Greetings and salutations one and all. It is once again that time of week where we survey the mess we’ve made in the iMonastery, grab a broom, and get to work cleaning up. The nice thing (for you, anyway) is that we do all of the sweeping. All you have to do is lift your feet off the floor so we can get the broom under you. If you get whacked in the backside with the broom on occasion, it’s not intentional. Well, it’s probably not intentional. Ok, it is. But c’mon. You gotta allow us a little fun now and then. Shall we ramble?
Oklahoma, where I live, is a unique state, to say the least. We have many state symbols, including six different state songs, a state meal (fried okra, squash, cornbread, barbecue pork, biscuits, sausage and gravy, grits, corn, strawberries, chicken fried steak, pecan pie, and black-eyed peas), and a state dirt (really). But North Carolina is pushing to have its own state religion, and thus become exempt from any federal law or regulation that violates that religion. Think it will fly?
Well, anything can happen in a country where 13% of the population believes its president is the anti-Christ. And Macca is dead, isn’t he? I mean, there were all those clues on the Beatles’ albums …
That school in southern Ohio that has had a portrait of Jesus hanging in its hallway since 1947, and vowed to keep it up despite recent protests, has decided to take it down. Legal fees, you know …
And for those who think the taking down of this picture constitutes persecution, Jonathan Merritt wants to put things in perspective for you.
President Obama attended Easter services where the preacher was critical of the religious right. “It’s sad when clergy egregiously politicize worship,” Mark Tooley, president of the conservative Christian organization Institute on Religion and Democracy, wrote in one of several blogs and articles that have criticized the sermon. Soooo…is Tooley the the pot or the kettle?
The final episode of the Bible mini-series on cable’s History channel outdrew The Walking Dead in viewers. Ok then. I only watched about five minutes of one earlier episode. Did you watch this? What did you think? Did I miss anything?
Damaris Zehner alertly spotted this story that lets us Christians know we need to be “cured” of our religion, just like we would be cured of a cold. Really. Damaris wouldn’t make this up.
Harry Potter, Eastern Orthodox Christian. Discuss.
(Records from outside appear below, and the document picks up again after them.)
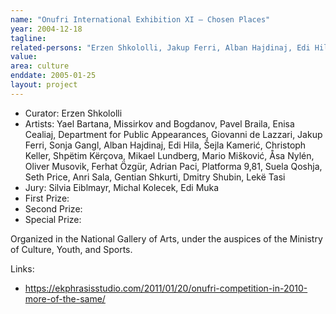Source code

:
 ```yaml
---
name: "Onufri International Exhibition XI – Chosen Places"
year: 2004-12-18
tagline:
related-persons: "Erzen Shkololli, Jakup Ferri, Alban Hajdinaj, Edi Hila, Šejla Kamerić, Adrian Paci, Suela Qoshja, Anri Sala, Gentian Shkurti, Yael Bartana, Pavel Braila, Missirkov and Bogdanov, Department for Public Appearances, Giovanni de Lazzari, Sonja Gangl, Christoph Keller, Mikael Lundberg, Mario Mišković, Åsa Nylén, Oliver Musovik, Ferhat Özgür, Platform 981, Seth Price, Dmitry Shubin, Lekë Tasi, Blendi Klosi"
value:
area: culture
enddate: 2005-01-25
layout: project
---
```

* Curator: Erzen Shkololli
* Artists: Yael Bartana, Missirkov and Bogdanov, Pavel Braila, Enisa Cealiaj, Department for Public Appearances, Giovanni de Lazzari, Jakup Ferri, Sonja Gangl, Alban Hajdinaj, Edi Hila, Šejla Kamerić, Christoph Keller, Shpëtim Kërçova, Mikael Lundberg, Mario Mišković, Åsa Nylén, Oliver Musovik, Ferhat Özgür, Adrian Paci, Platforma 9,81, Suela Qoshja, Seth Price, Anri Sala, Gentian Shkurti, Dmitry Shubin, Lekë Tasi
* Jury: Silvia Eiblmayr, Michal Kolecek, Edi Muka
* First Prize:
* Second Prize:
* Special Prize:

Organized in the National Gallery of Arts, under the auspices of the Ministry of Culture, Youth, and Sports.

Links:
* <https://ekphrasisstudio.com/2011/01/20/onufri-competition-in-2010-more-of-the-same/>

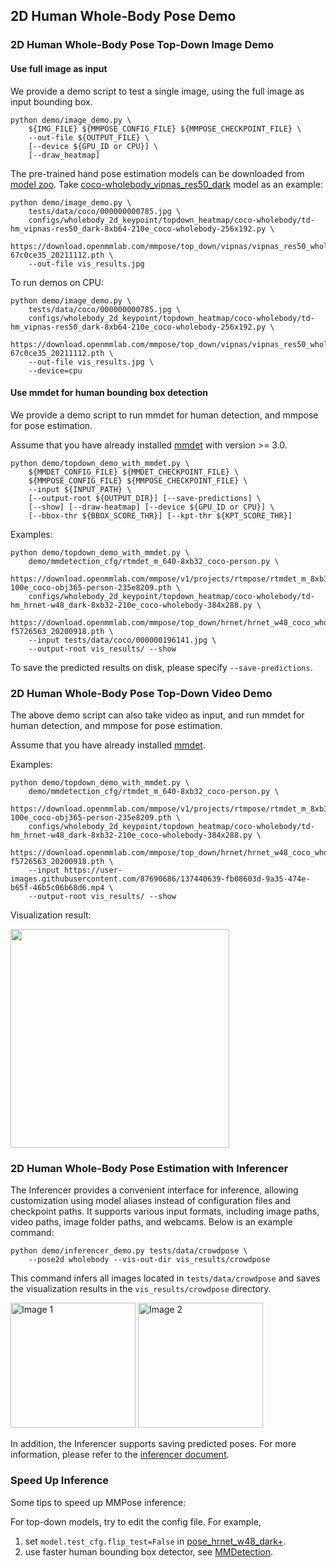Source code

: ## 2D Human Whole-Body Pose Demo

### 2D Human Whole-Body Pose Top-Down Image Demo

#### Use full image as input

We provide a demo script to test a single image, using the full image as input bounding box.

```shell
python demo/image_demo.py \
    ${IMG_FILE} ${MMPOSE_CONFIG_FILE} ${MMPOSE_CHECKPOINT_FILE} \
    --out-file ${OUTPUT_FILE} \
    [--device ${GPU_ID or CPU}] \
    [--draw_heatmap]
```

The pre-trained hand pose estimation models can be downloaded from [model zoo](https://mmpose.readthedocs.io/en/latest/model_zoo/2d_wholebody_keypoint.html).
Take [coco-wholebody_vipnas_res50_dark](https://download.openmmlab.com/mmpose/top_down/vipnas/vipnas_res50_wholebody_256x192_dark-67c0ce35_20211112.pth) model as an example:

```shell
python demo/image_demo.py \
    tests/data/coco/000000000785.jpg \
    configs/wholebody_2d_keypoint/topdown_heatmap/coco-wholebody/td-hm_vipnas-res50_dark-8xb64-210e_coco-wholebody-256x192.py \
    https://download.openmmlab.com/mmpose/top_down/vipnas/vipnas_res50_wholebody_256x192_dark-67c0ce35_20211112.pth \
    --out-file vis_results.jpg
```

To run demos on CPU:

```shell
python demo/image_demo.py \
    tests/data/coco/000000000785.jpg \
    configs/wholebody_2d_keypoint/topdown_heatmap/coco-wholebody/td-hm_vipnas-res50_dark-8xb64-210e_coco-wholebody-256x192.py \
    https://download.openmmlab.com/mmpose/top_down/vipnas/vipnas_res50_wholebody_256x192_dark-67c0ce35_20211112.pth \
    --out-file vis_results.jpg \
    --device=cpu
```

#### Use mmdet for human bounding box detection

We provide a demo script to run mmdet for human detection, and mmpose for pose estimation.

Assume that you have already installed [mmdet](https://github.com/open-mmlab/mmdetection) with version >= 3.0.

```shell
python demo/topdown_demo_with_mmdet.py \
    ${MMDET_CONFIG_FILE} ${MMDET_CHECKPOINT_FILE} \
    ${MMPOSE_CONFIG_FILE} ${MMPOSE_CHECKPOINT_FILE} \
    --input ${INPUT_PATH} \
    [--output-root ${OUTPUT_DIR}] [--save-predictions] \
    [--show] [--draw-heatmap] [--device ${GPU_ID or CPU}] \
    [--bbox-thr ${BBOX_SCORE_THR}] [--kpt-thr ${KPT_SCORE_THR}]
```

Examples:

```shell
python demo/topdown_demo_with_mmdet.py \
    demo/mmdetection_cfg/rtmdet_m_640-8xb32_coco-person.py \
    https://download.openmmlab.com/mmpose/v1/projects/rtmpose/rtmdet_m_8xb32-100e_coco-obj365-person-235e8209.pth \
    configs/wholebody_2d_keypoint/topdown_heatmap/coco-wholebody/td-hm_hrnet-w48_dark-8xb32-210e_coco-wholebody-384x288.py \
    https://download.openmmlab.com/mmpose/top_down/hrnet/hrnet_w48_coco_wholebody_384x288_dark-f5726563_20200918.pth \
    --input tests/data/coco/000000196141.jpg \
    --output-root vis_results/ --show
```

To save the predicted results on disk, please specify `--save-predictions`.

### 2D Human Whole-Body Pose Top-Down Video Demo

The above demo script can also take video as input, and run mmdet for human detection, and mmpose for pose estimation.

Assume that you have already installed [mmdet](https://github.com/open-mmlab/mmdetection).

Examples:

```shell
python demo/topdown_demo_with_mmdet.py \
    demo/mmdetection_cfg/rtmdet_m_640-8xb32_coco-person.py \
    https://download.openmmlab.com/mmpose/v1/projects/rtmpose/rtmdet_m_8xb32-100e_coco-obj365-person-235e8209.pth \
    configs/wholebody_2d_keypoint/topdown_heatmap/coco-wholebody/td-hm_hrnet-w48_dark-8xb32-210e_coco-wholebody-384x288.py \
    https://download.openmmlab.com/mmpose/top_down/hrnet/hrnet_w48_coco_wholebody_384x288_dark-f5726563_20200918.pth \
    --input https://user-images.githubusercontent.com/87690686/137440639-fb08603d-9a35-474e-b65f-46b5c06b68d6.mp4 \
    --output-root vis_results/ --show
```

Visualization result:

<img src="https://user-images.githubusercontent.com/87690686/190854069-634e1142-d13c-4863-9930-1120057ca77e.gif" height="350px" alt><br>

### 2D Human Whole-Body Pose Estimation with Inferencer

The Inferencer provides a convenient interface for inference, allowing customization using model aliases instead of configuration files and checkpoint paths. It supports various input formats, including image paths, video paths, image folder paths, and webcams. Below is an example command:

```shell
python demo/inferencer_demo.py tests/data/crowdpose \
    --pose2d wholebody --vis-out-dir vis_results/crowdpose
```

This command infers all images located in `tests/data/crowdpose` and saves the visualization results in the `vis_results/crowdpose` directory.

<img src="https://user-images.githubusercontent.com/26127467/229832887-31edb6d5-bcf0-44a4-a66f-9d523061a6e9.jpg" alt="Image 1" height="200"/> <img src="https://user-images.githubusercontent.com/26127467/229832908-bc82dbc9-5e43-4800-acc7-a7da85a653c7.jpg" alt="Image 2" height="200"/>

In addition, the Inferencer supports saving predicted poses. For more information, please refer to the [inferencer document](https://mmpose.readthedocs.io/en/dev-1.x/user_guides/inference.html#inferencer-a-unified-inference-interface).

### Speed Up Inference

Some tips to speed up MMPose inference:

For top-down models, try to edit the config file. For example,

1. set `model.test_cfg.flip_test=False` in [pose_hrnet_w48_dark+](/configs/wholebody_2d_keypoint/topdown_heatmap/coco-wholebody/td-hm_hrnet-w48_dark-8xb32-210e_coco-wholebody-384x288.py#L90).
2. use faster human bounding box detector, see [MMDetection](https://mmdetection.readthedocs.io/en/3.x/model_zoo.html).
Liberty University students will soon be able to pack heat in class. Seriously. Can anyone tell me how this is a good idea in any conceivable way? (The correct answer is, No, you can’t. But I suppose you can try if you want to …)
Jabba the Hutt, Muslim? So think some, and thus the Lego Jabba the Hutt toy set is going bye-bye. My question is this: Do you think there is anything wrong with a 53-year-old Rambler who longs to buy Lego sets?
I guess Roger Waters won’t be invited to sing a special at John Hagee’s church anytime soon, will he?
Speaking of John Hagee, he makes the list of the Nine Most Ridiculous Televangelists. Why only nine? Can you think of any others who should be on this list?
Paul and Jan Crouch are none too happy with Steve Strang’s dissing of them in Charisma. They are shocked—shocked, mind you—to learn that someone might call their integrity into question. Imagine that … (Thanks to Rev. Randy for the heads-up on this one.)
Birthday wishes were wished this week to Warren Beatty; Eric Clapton; Graeme Edge; Norah Jones; Shirley Jones; John Jakes; Lon Chaney; Gordon Jump; Buddy Ebsen; Leon Russell; Emmylou Harris; Sir Alec Guinness; Jack Webb; Marvin Gaye; Doris Day; Richard Manuel; David Hyde Pierce; Gil Hodges; Robert Downey, Jr.; and Spencer Tracy.
Wow. What a line-up to choose from. Well, not really. I’m an Okie now, and of all the great musicians from the Sooner state, there is only one Master of Space and Time.
Sometimes someone will write a masterpiece, but it ends up being presented better by another. In this case, it is very hard to argue that there is a better version than this done by Ray Charles. See how Willie Nelson looks on with a look of awe? Enjoy.